▶ **PROBLEM TO SOLVE**
Provide the count of lines below that include the word "mathbf", without any accompanying remarks.

▶ **DATA PROVIDED**
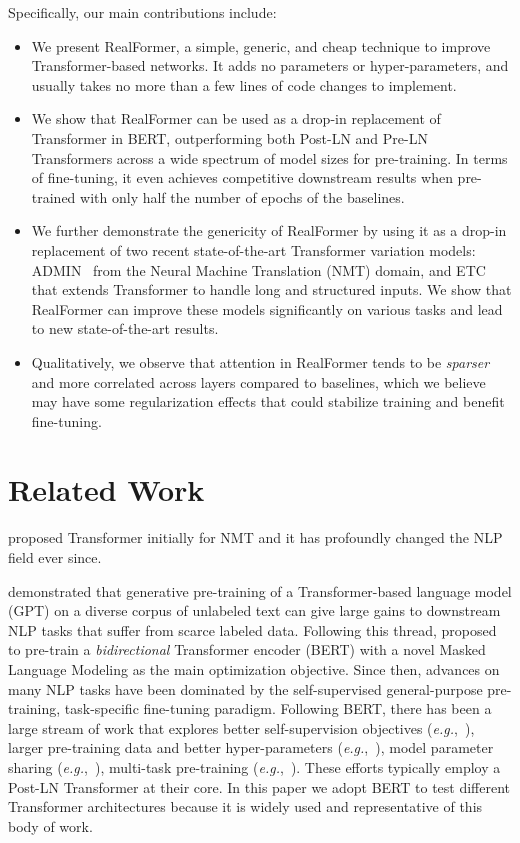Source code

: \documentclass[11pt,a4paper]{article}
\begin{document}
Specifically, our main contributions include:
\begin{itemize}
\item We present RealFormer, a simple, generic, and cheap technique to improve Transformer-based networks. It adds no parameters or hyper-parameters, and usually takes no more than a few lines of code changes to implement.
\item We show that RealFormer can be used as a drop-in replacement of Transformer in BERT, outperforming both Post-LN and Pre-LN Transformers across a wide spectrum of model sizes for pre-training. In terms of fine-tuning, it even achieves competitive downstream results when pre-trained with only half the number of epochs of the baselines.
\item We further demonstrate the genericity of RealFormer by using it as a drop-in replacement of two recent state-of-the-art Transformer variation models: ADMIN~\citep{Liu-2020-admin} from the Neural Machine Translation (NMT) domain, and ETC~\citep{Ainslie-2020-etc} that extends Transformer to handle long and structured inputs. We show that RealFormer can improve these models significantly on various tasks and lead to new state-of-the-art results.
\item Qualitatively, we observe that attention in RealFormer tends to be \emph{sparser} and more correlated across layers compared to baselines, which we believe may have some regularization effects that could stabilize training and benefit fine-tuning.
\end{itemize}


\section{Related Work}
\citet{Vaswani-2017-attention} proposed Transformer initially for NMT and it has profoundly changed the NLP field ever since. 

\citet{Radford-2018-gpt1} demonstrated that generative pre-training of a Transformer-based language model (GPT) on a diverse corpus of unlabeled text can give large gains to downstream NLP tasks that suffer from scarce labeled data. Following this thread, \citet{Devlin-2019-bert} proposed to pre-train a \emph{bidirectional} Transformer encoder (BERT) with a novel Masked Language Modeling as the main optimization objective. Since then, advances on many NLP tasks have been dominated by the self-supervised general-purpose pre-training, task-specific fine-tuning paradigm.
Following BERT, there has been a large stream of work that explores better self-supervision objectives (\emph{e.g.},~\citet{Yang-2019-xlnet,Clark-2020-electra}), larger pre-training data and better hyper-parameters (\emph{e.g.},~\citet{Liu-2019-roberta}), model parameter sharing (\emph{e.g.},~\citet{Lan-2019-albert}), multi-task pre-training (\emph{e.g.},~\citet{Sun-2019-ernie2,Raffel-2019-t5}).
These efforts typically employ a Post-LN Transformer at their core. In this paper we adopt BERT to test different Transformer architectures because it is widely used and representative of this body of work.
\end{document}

--

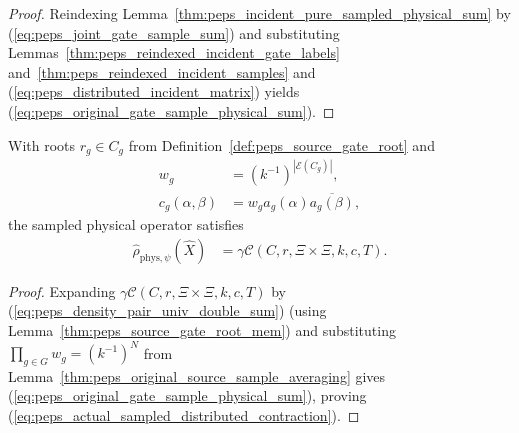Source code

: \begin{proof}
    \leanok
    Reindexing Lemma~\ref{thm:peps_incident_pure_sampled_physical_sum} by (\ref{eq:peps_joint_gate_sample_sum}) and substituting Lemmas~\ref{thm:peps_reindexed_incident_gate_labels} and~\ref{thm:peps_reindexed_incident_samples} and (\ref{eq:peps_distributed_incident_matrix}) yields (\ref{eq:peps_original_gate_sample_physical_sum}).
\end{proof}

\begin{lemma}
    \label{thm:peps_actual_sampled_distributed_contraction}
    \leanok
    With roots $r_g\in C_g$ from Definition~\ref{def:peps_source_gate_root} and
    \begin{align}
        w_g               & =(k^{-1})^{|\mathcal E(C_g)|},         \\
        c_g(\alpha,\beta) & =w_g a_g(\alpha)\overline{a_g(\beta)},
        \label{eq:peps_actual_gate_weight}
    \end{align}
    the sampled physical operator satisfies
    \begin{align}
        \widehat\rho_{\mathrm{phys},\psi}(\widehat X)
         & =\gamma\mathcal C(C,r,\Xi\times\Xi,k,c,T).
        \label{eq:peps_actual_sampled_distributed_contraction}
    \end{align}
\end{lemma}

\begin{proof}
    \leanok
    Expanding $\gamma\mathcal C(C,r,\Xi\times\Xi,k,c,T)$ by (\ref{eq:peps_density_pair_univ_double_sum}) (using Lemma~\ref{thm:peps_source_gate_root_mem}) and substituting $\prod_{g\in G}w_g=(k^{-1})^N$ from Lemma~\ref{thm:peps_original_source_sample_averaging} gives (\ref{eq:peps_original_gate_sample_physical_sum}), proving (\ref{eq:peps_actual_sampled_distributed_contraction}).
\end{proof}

==

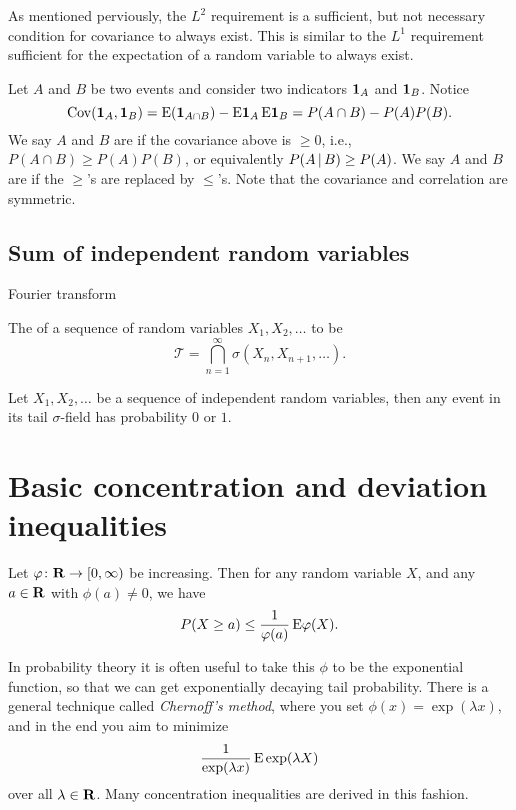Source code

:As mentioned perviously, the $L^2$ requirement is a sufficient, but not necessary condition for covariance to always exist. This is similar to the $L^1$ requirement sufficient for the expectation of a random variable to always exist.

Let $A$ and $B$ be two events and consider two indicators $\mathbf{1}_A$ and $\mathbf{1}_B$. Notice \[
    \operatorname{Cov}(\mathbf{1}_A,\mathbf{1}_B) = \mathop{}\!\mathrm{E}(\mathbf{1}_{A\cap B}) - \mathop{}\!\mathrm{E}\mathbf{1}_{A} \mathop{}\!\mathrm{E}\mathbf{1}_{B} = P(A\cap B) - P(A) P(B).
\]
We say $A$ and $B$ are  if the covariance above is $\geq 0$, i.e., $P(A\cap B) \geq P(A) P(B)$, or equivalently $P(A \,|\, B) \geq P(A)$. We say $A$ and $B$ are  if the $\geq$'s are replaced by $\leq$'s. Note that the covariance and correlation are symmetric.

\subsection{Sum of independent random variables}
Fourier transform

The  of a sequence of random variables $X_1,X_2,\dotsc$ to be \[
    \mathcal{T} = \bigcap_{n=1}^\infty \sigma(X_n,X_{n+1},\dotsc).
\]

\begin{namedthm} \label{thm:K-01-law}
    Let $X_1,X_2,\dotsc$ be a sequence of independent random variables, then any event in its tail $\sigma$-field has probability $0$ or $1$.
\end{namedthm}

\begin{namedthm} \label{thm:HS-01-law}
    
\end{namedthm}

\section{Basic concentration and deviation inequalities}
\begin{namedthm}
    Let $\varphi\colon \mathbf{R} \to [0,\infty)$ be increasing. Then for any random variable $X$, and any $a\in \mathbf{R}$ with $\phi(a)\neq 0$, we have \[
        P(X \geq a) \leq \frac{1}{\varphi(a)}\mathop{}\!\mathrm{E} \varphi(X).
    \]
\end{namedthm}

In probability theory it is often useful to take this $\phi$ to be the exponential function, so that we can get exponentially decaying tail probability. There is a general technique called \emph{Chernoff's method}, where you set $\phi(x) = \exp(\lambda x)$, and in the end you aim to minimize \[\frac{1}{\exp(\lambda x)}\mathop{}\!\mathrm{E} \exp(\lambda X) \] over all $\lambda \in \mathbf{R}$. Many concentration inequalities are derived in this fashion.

▶ **OUTPUT**
4